Ces péripéties occupent, comme il se doit, une section notable de la correspondance adressée à Maurice Nadeau et ponctuée de prises de position mémorables de Miller à propos des accusations de pornographie pesant sur lui, par exemple le 7 mars 1950. Mais il envoie aussi, à son éditeur français attitré depuis Le Monde du sexe chez Corrêa en 1952, en qui il a désormais toute confiance, telle préface écrite par lui pour un volume de Rimbaud, un de ses phares, qu’il a renoncé à traduire après de vains efforts, ou une étude de l’écrivain gallois John Cowper Powys, avec qui il a échangé des lettres jusqu’à la mort de celui-ci, en 1963.

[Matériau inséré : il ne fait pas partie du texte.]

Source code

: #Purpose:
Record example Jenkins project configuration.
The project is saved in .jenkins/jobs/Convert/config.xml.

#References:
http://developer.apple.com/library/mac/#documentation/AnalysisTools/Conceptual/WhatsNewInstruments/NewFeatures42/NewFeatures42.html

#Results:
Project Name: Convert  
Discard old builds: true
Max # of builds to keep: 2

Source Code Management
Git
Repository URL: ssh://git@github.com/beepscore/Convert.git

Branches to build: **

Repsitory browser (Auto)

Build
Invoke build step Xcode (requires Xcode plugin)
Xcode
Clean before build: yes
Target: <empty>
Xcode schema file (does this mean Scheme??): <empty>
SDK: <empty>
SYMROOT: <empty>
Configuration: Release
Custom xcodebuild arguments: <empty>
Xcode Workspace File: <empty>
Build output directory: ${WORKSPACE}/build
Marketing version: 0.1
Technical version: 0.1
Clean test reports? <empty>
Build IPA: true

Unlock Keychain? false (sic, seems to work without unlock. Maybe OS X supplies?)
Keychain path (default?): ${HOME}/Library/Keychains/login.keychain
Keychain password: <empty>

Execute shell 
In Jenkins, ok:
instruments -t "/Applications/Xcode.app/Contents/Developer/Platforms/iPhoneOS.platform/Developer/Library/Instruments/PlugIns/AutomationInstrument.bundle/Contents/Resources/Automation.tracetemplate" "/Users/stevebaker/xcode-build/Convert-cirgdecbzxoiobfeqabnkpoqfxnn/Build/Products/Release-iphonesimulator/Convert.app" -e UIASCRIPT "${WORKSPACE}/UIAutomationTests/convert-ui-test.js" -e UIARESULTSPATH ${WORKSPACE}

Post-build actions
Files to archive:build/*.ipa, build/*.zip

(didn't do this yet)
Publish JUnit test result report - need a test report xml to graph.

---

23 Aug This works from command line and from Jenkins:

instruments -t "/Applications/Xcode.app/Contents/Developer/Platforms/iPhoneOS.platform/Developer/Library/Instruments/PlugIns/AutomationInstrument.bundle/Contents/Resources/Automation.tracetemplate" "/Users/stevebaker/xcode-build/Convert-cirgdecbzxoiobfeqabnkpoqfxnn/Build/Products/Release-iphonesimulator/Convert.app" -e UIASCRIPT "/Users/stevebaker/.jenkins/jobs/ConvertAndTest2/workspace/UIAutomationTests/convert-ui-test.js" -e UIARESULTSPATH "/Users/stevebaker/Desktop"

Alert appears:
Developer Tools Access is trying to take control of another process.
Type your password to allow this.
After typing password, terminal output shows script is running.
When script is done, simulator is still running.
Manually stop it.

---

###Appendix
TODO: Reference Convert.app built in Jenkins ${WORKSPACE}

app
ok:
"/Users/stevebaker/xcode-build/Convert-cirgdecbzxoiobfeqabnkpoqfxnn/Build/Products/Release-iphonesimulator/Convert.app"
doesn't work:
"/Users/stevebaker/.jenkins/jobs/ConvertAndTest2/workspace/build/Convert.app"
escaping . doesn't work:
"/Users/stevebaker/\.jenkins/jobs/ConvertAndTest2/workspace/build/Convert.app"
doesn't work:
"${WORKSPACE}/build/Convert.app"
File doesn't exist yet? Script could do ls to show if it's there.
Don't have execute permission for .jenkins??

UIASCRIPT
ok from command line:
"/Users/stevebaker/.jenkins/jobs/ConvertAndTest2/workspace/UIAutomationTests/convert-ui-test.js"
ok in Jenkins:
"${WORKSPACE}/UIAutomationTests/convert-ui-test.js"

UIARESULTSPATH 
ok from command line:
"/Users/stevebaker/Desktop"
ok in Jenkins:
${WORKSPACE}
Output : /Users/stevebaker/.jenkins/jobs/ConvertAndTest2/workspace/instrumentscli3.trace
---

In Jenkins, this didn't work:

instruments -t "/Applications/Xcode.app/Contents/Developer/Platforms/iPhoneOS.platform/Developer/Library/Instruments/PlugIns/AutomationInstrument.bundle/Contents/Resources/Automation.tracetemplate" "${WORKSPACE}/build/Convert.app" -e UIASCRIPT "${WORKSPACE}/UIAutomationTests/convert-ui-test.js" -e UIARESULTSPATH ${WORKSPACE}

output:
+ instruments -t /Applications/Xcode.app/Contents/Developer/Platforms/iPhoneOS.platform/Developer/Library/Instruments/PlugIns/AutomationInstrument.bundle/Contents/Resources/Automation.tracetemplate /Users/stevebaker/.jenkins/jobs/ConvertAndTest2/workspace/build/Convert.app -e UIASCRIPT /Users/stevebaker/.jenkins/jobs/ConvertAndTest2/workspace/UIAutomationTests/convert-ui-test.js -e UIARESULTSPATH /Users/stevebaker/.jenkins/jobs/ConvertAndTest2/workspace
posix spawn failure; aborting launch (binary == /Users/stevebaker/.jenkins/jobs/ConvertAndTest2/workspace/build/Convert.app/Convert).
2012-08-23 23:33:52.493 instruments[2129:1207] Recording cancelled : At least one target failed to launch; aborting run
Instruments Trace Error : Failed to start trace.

À vrai dire, le plus intéressant, dans les missives de Miller, c’est la naissance, le développement et la persistance d’une amitié littéraire mais aussi et peut-être surtout marquée par la simple et touchante affectivité. En 1953, Miller et sa nouvelle femme, Eve, arrivent enfin à Paris et passent trois semaines chez les Nadeau, partageant leur appartement et leur table, liant intimité avec eux et leurs deux enfants. Séjour inoubliable de retrouvailles avec la France, le pays d’élection pour Henry, et pour Eve celui de la découverte émerveillée. Un jour le couple se séparera, un jour funeste Eve se donnera la mort, Miller rencontrera et aimera nombre d’autres femmes jusqu’à l’extrême fin de sa vie. Mais cet homme qui n’est d’ailleurs pas vraiment volage (June, la Mara-Mona des grands textes érotiques, bien qu’abandonnée en 1932, hantera son imaginaire à jamais) a la fidélité en amitié chevillée au corps. Et, selon toute apparence, Maurice Nadeau, qui ne se dissimule pas les énormes défauts humains de son auteur, qu’il juge lucidement bien plus américain qu’il ne croit l’être, a aimé Henry Miller avec une sorte d’indulgence paternelle, ce qui ne laisse pas d’être plutôt cocasse vu la différence d’âge qui aurait dû faire supposer le contraire.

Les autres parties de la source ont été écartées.